The unsettled issues, while technical, are nevertheless significant because they bear on the mechanisms for ensuring that neither side can cheat or break out of the treaty's limits quickly in the event of a crisis.

Earlier yesterday, National Security Adviser Brent Scowcroft had said the talks were advancing.

"We're making progress on all of the major issues that are outstanding, and while we've not come to closure yet, there's reason for encouragement," Mr. Scowcroft said in an interview on the Cable News Network.

Mr. Scowcroft, speaking to reporters while with the president in Kennebunkport, Maine, said: "I'm encouraged, but I'm not optimistic."

He added, according to the Associated Press, "We made a proposal. The Soviets have not accepted our proposal but [have] come a long way to it."

Yesterday had appeared to be the make-or-break day for Mr. Bessmertnykh's current visit, which had already been extended by a day.

Mr. Baker and Mr. Bessmertnykh had held two sessions of talks by midafternoon yesterday. The Soviets then left the building, returning shortly after 5:30, when negotiations resumed.

If the two sides remain unable to reach final agreement on the arms control treaty in the renewed talks today, the scene would shift to the London summit and the two-hour lunch between Mr. Bush and Soviet President Mikhail S. Gorbachev scheduled for Wednesday.

A deal could be reached then, but probably only if the technical problems had been distilled to the point that the presidents could quickly agree or disagree.
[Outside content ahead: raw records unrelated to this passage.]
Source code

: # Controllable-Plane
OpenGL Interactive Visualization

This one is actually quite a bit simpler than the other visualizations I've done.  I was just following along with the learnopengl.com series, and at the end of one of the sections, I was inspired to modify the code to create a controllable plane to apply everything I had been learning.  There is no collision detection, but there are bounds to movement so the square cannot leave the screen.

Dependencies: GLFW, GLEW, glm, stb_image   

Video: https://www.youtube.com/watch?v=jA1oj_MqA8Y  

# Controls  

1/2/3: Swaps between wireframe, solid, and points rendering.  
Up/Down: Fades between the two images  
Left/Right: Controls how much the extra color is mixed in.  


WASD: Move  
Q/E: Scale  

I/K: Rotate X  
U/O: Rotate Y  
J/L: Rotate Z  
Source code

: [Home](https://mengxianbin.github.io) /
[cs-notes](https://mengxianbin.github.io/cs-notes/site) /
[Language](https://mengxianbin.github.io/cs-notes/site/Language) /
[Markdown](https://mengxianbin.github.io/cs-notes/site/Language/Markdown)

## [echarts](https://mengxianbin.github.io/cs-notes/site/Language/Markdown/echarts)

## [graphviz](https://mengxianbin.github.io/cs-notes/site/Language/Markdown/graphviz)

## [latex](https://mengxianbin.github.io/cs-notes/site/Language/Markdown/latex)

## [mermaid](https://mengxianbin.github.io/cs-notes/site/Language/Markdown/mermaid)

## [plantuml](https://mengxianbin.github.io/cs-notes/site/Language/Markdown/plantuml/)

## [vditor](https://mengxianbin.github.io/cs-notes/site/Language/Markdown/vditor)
"It is time to get it concluded and move on, but I wouldn't say there's any anxiety about doing it," Mr. Scowcroft said on CNN.

A superpower summit "is contingent on completion of negotiations on START," Mr. Scowcroft said, referring to the pact formally known as the Strategic Arms Reduction Treaty.

The treaty, nearly a decade in the making, would slash both sides' nuclear arsenals by 25 percent to 35 percent, cutting their most destructive weapons deployed on missiles, bombers and submarines.

The most difficult remaining problem, apparently, involves "downloading."

This would reduce the number of warheads on each missile, allowing each side a greater number of missiles under the overall warhead ceiling.

The United States, seeking to avoid a situation in which the Soviet Union could speedily break out of the treaty in a crisis by adding new warheads to existing missiles, wants to limit the Soviets' opportunity to download.

A second problem is how to define new types of missiles that would be allowed under the treaty.

The United States wants to avoid a situation in which the Soviets could easily add to their arsenal and so is insisting that any new types be markedly different.

A third key problem involves how to share engineering data from missile test flights, to enable each side to know the other's progress.

Washington needs this provision more than Moscow, it is argued, because the United States has more open sources of information for the Soviets to tap.